Ich spreche bei meinen Konzerten über mein Großwerden, über meine Depressionen, über schwere Momente.
Für mich ist es immer ein schmaler Grat, eine dauerhafte und ununterbrochene Auseinandersetzung, denn ich merke, wie das persönliche in meiner Musik das größte Potenzial birgt für die Leute, die sie hören und auch für mich. Ich bekomme so oft die Rückmeldung, dass Leute dankbar dafür sind, dass ich auch ihre Geschichte auf die Bühne bringe, dass sie berührt sind, weil sie das genauso fühlen oder gefühlt haben, dass sie sich weniger alleine fühlen mit ihren Gefühlen und Gedanken. Und eigentlich ist das genau das, was mich antreibt, genau so weiter zu machen. Der Liedermacher Max Prosa hat es neulich in so schöne Worte gepackt, dass ich ihn hier zitieren will. Er meinte: »ich finde, dass das Innerste, ganz ähnlich wie die Außenwelt, bei allen Menschen ungefähr gleich ist. Und man sich damit nicht zu schämen braucht.
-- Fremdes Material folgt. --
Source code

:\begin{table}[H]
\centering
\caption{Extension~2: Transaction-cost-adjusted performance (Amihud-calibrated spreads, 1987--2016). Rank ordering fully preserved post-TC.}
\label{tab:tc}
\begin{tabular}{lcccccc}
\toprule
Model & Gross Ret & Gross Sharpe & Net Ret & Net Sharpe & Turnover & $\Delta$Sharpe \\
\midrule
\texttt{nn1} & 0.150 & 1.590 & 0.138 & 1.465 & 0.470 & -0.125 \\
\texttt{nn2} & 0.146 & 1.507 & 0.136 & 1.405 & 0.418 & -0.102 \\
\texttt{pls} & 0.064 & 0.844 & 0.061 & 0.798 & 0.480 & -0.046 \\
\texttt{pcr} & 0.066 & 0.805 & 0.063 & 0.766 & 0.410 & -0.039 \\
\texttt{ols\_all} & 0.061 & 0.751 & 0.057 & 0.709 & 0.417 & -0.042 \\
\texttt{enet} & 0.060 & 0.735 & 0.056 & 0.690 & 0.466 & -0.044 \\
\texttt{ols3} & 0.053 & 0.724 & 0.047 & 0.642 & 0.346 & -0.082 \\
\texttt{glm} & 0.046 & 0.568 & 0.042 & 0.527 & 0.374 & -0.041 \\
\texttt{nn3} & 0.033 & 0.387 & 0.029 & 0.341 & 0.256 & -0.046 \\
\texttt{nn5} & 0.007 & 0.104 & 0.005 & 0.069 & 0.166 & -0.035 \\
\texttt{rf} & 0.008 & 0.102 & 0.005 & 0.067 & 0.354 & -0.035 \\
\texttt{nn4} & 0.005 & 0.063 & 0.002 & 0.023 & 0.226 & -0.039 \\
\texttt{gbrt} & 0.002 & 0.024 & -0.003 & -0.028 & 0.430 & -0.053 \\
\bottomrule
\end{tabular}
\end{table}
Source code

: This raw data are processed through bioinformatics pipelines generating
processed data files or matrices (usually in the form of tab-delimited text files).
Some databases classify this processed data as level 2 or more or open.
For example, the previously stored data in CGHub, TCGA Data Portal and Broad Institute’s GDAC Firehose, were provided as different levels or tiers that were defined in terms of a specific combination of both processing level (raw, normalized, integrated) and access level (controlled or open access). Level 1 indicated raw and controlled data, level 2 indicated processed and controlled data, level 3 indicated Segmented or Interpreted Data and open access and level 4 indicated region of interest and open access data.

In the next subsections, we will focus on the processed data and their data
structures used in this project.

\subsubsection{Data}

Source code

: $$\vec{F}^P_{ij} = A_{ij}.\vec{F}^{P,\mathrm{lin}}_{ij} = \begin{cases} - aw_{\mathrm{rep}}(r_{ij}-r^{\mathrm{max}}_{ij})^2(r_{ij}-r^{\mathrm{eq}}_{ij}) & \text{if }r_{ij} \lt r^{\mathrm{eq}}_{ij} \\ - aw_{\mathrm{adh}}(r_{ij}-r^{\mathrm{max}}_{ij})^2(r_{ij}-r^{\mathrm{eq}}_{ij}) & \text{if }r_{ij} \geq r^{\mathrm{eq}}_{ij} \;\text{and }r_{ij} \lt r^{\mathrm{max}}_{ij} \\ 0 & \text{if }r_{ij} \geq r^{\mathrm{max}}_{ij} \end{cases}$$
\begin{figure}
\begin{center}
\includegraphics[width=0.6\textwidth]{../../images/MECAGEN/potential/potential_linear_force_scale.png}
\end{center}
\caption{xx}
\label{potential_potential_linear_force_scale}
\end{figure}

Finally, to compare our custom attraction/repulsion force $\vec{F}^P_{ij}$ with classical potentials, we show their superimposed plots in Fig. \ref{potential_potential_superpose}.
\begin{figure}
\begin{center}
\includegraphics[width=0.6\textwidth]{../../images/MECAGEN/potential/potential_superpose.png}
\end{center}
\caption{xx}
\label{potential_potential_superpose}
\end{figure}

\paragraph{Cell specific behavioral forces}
Wann immer ich in den Gedanken und in einem Lied oder einem Gedicht an einen Punkt komme, wo ich nicht genau weiß, ob ich das zeigen soll oder will, da wirds eigentlich interessant. Weil das sind oft die Dinge, wo es noch nicht so viel drüber gibt. Und die sich dann deswegen anfühlen, als würden sie nur zu mir gehören. Aber ganz oft sind das auch genau die Dinge, wo es dann diese Erleichterung gibt in den anderen, das mal zu hören und zu merken, »Ah, das ist nicht nur in mir so« und darum gehts genau. Um dieses Innere. Um genau diese ganzen Stellen, von denen es noch so viele gibt, die wir einander zeigen können.«
Und ja, ich mache mich angreifbar und verletzlich und das ist oft anstrengend und kostet Kraft. Ich habe mich nie dazu entschieden, »solche Musik« zu machen, sondern es war eben die, die da war. Die aus mir rausgeflossen ist und die Entscheidung, sie auf die Bühne zu bringen, ist in gewisser Hinsicht auch eine Selbstermächtigung und eine Utopie, auf die ich hinarbeite. Eine Welt, in der wir uns einander zeigen, in der wir begreifen, dass das, was wir fühlen, nicht nur von uns gefühlt wird. Dass wir uns in »diesem Inneren« gleichen und dadurch vielleicht nicht nur einen liebevolleren Umgang mit uns selbst etablieren können, sondern auch mit den Menschen, die uns umgeben.